> [Extracted entries]
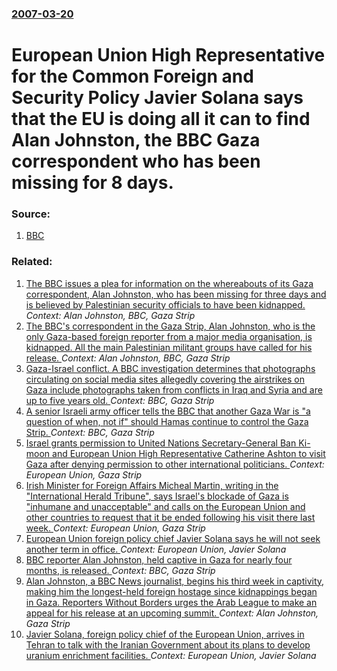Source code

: ### [2007-03-20](/news/2007/03/20/index.md)

#  European Union High Representative for the Common Foreign and Security Policy Javier Solana says that the EU is doing all it can to find Alan Johnston, the BBC Gaza correspondent who has been missing for 8 days. 




### Source:

1. [BBC](http://news.bbc.co.uk/2/hi/middle_east/6470213.stm)

### Related:

1. [ The BBC issues a plea for information on the whereabouts of its Gaza correspondent, Alan Johnston, who has been missing for three days and is believed by Palestinian security officials to have been kidnapped. ](/news/2007/03/15/the-bbc-issues-a-plea-for-information-on-the-whereabouts-of-its-gaza-correspondent-alan-johnston-who-has-been-missing-for-three-days-and.md) _Context: Alan Johnston, BBC, Gaza Strip_
2. [ The BBC's correspondent in the Gaza Strip, Alan Johnston, who is the only Gaza-based foreign reporter from a major media organisation, is kidnapped. All the main Palestinian militant groups have called for his release. ](/news/2007/03/12/the-bbc-s-correspondent-in-the-gaza-strip-alan-johnston-who-is-the-only-gaza-based-foreign-reporter-from-a-major-media-organisation-is-k.md) _Context: Alan Johnston, BBC, Gaza Strip_
3. [Gaza-Israel conflict. A BBC investigation determines that photographs circulating on social media sites allegedly covering the airstrikes on Gaza include photographs taken from conflicts in Iraq and Syria and are up to five years old. ](/news/2014/07/10/gaza-israel-conflict-a-bbc-investigation-determines-that-photographs-circulating-on-social-media-sites-allegedly-covering-the-airstrikes.md) _Context: BBC, Gaza Strip_
4. [A senior Israeli army officer tells the BBC that another Gaza War is "a question of when, not if" should Hamas continue to control the Gaza Strip. ](/news/2010/12/22/a-senior-israeli-army-officer-tells-the-bbc-that-another-gaza-war-is-a-question-of-when-not-if-should-hamas-continue-to-control-the-gaza.md) _Context: BBC, Gaza Strip_
5. [Israel grants permission to United Nations Secretary-General Ban Ki-moon and European Union High Representative Catherine Ashton to visit Gaza after denying permission to other international politicians. ](/news/2010/03/9/israel-grants-permission-to-united-nations-secretary-general-ban-ki-moon-and-european-union-high-representative-catherine-ashton-to-visit-ga.md) _Context: European Union, Gaza Strip_
6. [Irish Minister for Foreign Affairs Micheal Martin, writing in the "International Herald Tribune", says Israel's blockade of Gaza is "inhumane and unacceptable" and calls on the European Union and other countries to request that it be ended following his visit there last week. ](/news/2010/03/5/irish-minister-for-foreign-affairs-michea-l-martin-writing-in-the-international-herald-tribune-says-israel-s-blockade-of-gaza-is-inhuma.md) _Context: European Union, Gaza Strip_
7. [ European Union foreign policy chief Javier Solana says he will not seek another term in office. ](/news/2009/07/6/european-union-foreign-policy-chief-javier-solana-says-he-will-not-seek-another-term-in-office.md) _Context: European Union, Javier Solana_
8. [ BBC reporter Alan Johnston, held captive in Gaza for nearly four months, is released. ](/news/2007/07/4/bbc-reporter-alan-johnston-held-captive-in-gaza-for-nearly-four-months-is-released.md) _Context: BBC, Gaza Strip_
9. [ Alan Johnston, a BBC News journalist, begins his third week in captivity, making him the longest-held foreign hostage since kidnappings began in Gaza. Reporters Without Borders urges the Arab League to make an appeal for his release at an upcoming summit. ](/news/2007/03/26/alan-johnston-a-bbc-news-journalist-begins-his-third-week-in-captivity-making-him-the-longest-held-foreign-hostage-since-kidnappings-beg.md) _Context: Alan Johnston, Gaza Strip_
10. [ Javier Solana, foreign policy chief of the European Union, arrives in Tehran to talk with the Iranian Government about its plans to develop uranium enrichment facilities. ](/news/2006/06/5/javier-solana-foreign-policy-chief-of-the-european-union-arrives-in-tehran-to-talk-with-the-iranian-government-about-its-plans-to-develop.md) _Context: European Union, Javier Solana_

> [Brief] Images do not belong in the copy; reproduce all other parts of the records above verbatim.

> [Worked solution]
Source code

: ### [2007-03-20](/news/2007/03/20/index.md)

#  European Union High Representative for the Common Foreign and Security Policy Javier Solana says that the EU is doing all it can to find Alan Johnston, the BBC Gaza correspondent who has been missing for 8 days. 




### Source:

1. [BBC](http://news.bbc.co.uk/2/hi/middle_east/6470213.stm)

### Related:

1. [ The BBC issues a plea for information on the whereabouts of its Gaza correspondent, Alan Johnston, who has been missing for three days and is believed by Palestinian security officials to have been kidnapped. ](/news/2007/03/15/the-bbc-issues-a-plea-for-information-on-the-whereabouts-of-its-gaza-correspondent-alan-johnston-who-has-been-missing-for-three-days-and.md) _Context: Alan Johnston, BBC, Gaza Strip_
2. [ The BBC's correspondent in the Gaza Strip, Alan Johnston, who is the only Gaza-based foreign reporter from a major media organisation, is kidnapped. All the main Palestinian militant groups have called for his release. ](/news/2007/03/12/the-bbc-s-correspondent-in-the-gaza-strip-alan-johnston-who-is-the-only-gaza-based-foreign-reporter-from-a-major-media-organisation-is-k.md) _Context: Alan Johnston, BBC, Gaza Strip_
3. [Gaza-Israel conflict. A BBC investigation determines that photographs circulating on social media sites allegedly covering the airstrikes on Gaza include photographs taken from conflicts in Iraq and Syria and are up to five years old. ](/news/2014/07/10/gaza-israel-conflict-a-bbc-investigation-determines-that-photographs-circulating-on-social-media-sites-allegedly-covering-the-airstrikes.md) _Context: BBC, Gaza Strip_
4. [A senior Israeli army officer tells the BBC that another Gaza War is "a question of when, not if" should Hamas continue to control the Gaza Strip. ](/news/2010/12/22/a-senior-israeli-army-officer-tells-the-bbc-that-another-gaza-war-is-a-question-of-when-not-if-should-hamas-continue-to-control-the-gaza.md) _Context: BBC, Gaza Strip_
5. [Israel grants permission to United Nations Secretary-General Ban Ki-moon and European Union High Representative Catherine Ashton to visit Gaza after denying permission to other international politicians. ](/news/2010/03/9/israel-grants-permission-to-united-nations-secretary-general-ban-ki-moon-and-european-union-high-representative-catherine-ashton-to-visit-ga.md) _Context: European Union, Gaza Strip_
6. [Irish Minister for Foreign Affairs Micheal Martin, writing in the "International Herald Tribune", says Israel's blockade of Gaza is "inhumane and unacceptable" and calls on the European Union and other countries to request that it be ended following his visit there last week. ](/news/2010/03/5/irish-minister-for-foreign-affairs-michea-l-martin-writing-in-the-international-herald-tribune-says-israel-s-blockade-of-gaza-is-inhuma.md) _Context: European Union, Gaza Strip_
7. [ European Union foreign policy chief Javier Solana says he will not seek another term in office. ](/news/2009/07/6/european-union-foreign-policy-chief-javier-solana-says-he-will-not-seek-another-term-in-office.md) _Context: European Union, Javier Solana_
8. [ BBC reporter Alan Johnston, held captive in Gaza for nearly four months, is released. ](/news/2007/07/4/bbc-reporter-alan-johnston-held-captive-in-gaza-for-nearly-four-months-is-released.md) _Context: BBC, Gaza Strip_
9. [ Alan Johnston, a BBC News journalist, begins his third week in captivity, making him the longest-held foreign hostage since kidnappings began in Gaza. Reporters Without Borders urges the Arab League to make an appeal for his release at an upcoming summit. ](/news/2007/03/26/alan-johnston-a-bbc-news-journalist-begins-his-third-week-in-captivity-making-him-the-longest-held-foreign-hostage-since-kidnappings-beg.md) _Context: Alan Johnston, Gaza Strip_
10. [ Javier Solana, foreign policy chief of the European Union, arrives in Tehran to talk with the Iranian Government about its plans to develop uranium enrichment facilities. ](/news/2006/06/5/javier-solana-foreign-policy-chief-of-the-european-union-arrives-in-tehran-to-talk-with-the-iranian-government-about-its-plans-to-develop.md) _Context: European Union, Javier Solana_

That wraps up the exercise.